- _TASK BRIEF_: Looking at the entries below, how many lines include the word "label"? Answer with the number alone.
□ □ □ □ □ □ □
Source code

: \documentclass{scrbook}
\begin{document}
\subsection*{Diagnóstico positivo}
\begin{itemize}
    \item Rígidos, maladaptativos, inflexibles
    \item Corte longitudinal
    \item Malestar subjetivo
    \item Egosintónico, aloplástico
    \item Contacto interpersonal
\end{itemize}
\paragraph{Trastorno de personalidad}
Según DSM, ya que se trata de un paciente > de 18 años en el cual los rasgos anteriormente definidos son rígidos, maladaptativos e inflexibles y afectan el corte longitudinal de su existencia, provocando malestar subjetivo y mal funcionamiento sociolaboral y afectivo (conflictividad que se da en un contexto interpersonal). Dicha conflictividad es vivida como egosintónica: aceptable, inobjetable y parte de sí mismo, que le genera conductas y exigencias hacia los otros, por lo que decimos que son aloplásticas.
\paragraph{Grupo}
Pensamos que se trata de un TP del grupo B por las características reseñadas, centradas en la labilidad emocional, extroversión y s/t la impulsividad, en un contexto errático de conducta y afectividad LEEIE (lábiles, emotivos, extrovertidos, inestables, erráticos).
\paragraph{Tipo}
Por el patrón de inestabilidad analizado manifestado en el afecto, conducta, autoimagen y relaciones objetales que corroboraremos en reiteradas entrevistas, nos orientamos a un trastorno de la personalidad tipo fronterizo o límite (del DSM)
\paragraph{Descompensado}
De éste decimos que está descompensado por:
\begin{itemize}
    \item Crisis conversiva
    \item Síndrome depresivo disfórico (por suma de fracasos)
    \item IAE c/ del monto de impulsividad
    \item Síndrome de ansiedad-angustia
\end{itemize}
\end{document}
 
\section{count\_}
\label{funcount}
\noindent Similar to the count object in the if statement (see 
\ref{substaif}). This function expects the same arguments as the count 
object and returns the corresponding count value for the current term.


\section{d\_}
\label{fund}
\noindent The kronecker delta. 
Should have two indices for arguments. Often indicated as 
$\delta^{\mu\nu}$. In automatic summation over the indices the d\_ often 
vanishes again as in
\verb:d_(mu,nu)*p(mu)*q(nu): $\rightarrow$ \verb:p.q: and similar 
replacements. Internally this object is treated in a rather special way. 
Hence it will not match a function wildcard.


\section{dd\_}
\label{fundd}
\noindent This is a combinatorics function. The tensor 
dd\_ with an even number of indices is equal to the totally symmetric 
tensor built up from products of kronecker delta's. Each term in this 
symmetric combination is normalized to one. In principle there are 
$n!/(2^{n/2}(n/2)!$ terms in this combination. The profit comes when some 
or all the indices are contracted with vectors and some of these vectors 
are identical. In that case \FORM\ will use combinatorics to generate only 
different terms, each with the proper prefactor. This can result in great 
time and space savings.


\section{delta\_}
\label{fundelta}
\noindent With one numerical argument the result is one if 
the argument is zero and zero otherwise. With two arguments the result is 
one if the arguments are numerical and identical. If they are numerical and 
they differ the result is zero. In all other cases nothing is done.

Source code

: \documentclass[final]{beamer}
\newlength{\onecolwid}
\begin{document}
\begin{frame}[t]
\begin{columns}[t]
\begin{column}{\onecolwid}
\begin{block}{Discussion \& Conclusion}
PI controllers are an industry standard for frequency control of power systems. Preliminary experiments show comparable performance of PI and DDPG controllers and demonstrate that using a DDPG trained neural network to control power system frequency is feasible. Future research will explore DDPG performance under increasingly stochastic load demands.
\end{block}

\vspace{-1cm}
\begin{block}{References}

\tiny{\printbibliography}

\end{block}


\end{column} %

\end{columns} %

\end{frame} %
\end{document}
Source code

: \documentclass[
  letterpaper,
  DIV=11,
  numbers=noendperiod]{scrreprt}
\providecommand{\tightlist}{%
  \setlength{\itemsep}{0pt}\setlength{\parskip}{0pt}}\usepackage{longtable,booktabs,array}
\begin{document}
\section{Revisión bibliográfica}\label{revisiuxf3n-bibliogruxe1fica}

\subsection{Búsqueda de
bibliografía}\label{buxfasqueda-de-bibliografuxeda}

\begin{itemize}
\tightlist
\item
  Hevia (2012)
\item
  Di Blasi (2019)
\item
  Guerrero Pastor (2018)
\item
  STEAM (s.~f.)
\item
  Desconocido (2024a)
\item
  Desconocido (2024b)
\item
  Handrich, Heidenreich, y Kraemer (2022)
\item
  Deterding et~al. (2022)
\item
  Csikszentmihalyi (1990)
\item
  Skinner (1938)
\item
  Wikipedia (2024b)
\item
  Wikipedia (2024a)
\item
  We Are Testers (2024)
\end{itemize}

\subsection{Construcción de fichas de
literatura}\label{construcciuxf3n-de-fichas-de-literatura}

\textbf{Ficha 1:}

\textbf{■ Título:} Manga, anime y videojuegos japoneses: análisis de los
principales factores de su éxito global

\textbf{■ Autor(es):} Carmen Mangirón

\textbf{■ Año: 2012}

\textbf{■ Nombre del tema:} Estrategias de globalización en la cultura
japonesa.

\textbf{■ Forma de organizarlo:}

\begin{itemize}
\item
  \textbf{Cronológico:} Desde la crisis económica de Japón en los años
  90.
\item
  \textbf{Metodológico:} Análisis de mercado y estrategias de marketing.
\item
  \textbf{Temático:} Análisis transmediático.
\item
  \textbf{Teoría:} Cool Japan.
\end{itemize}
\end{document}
□ □ □ □ □ □ □
- _WRITTEN REPLY_: 7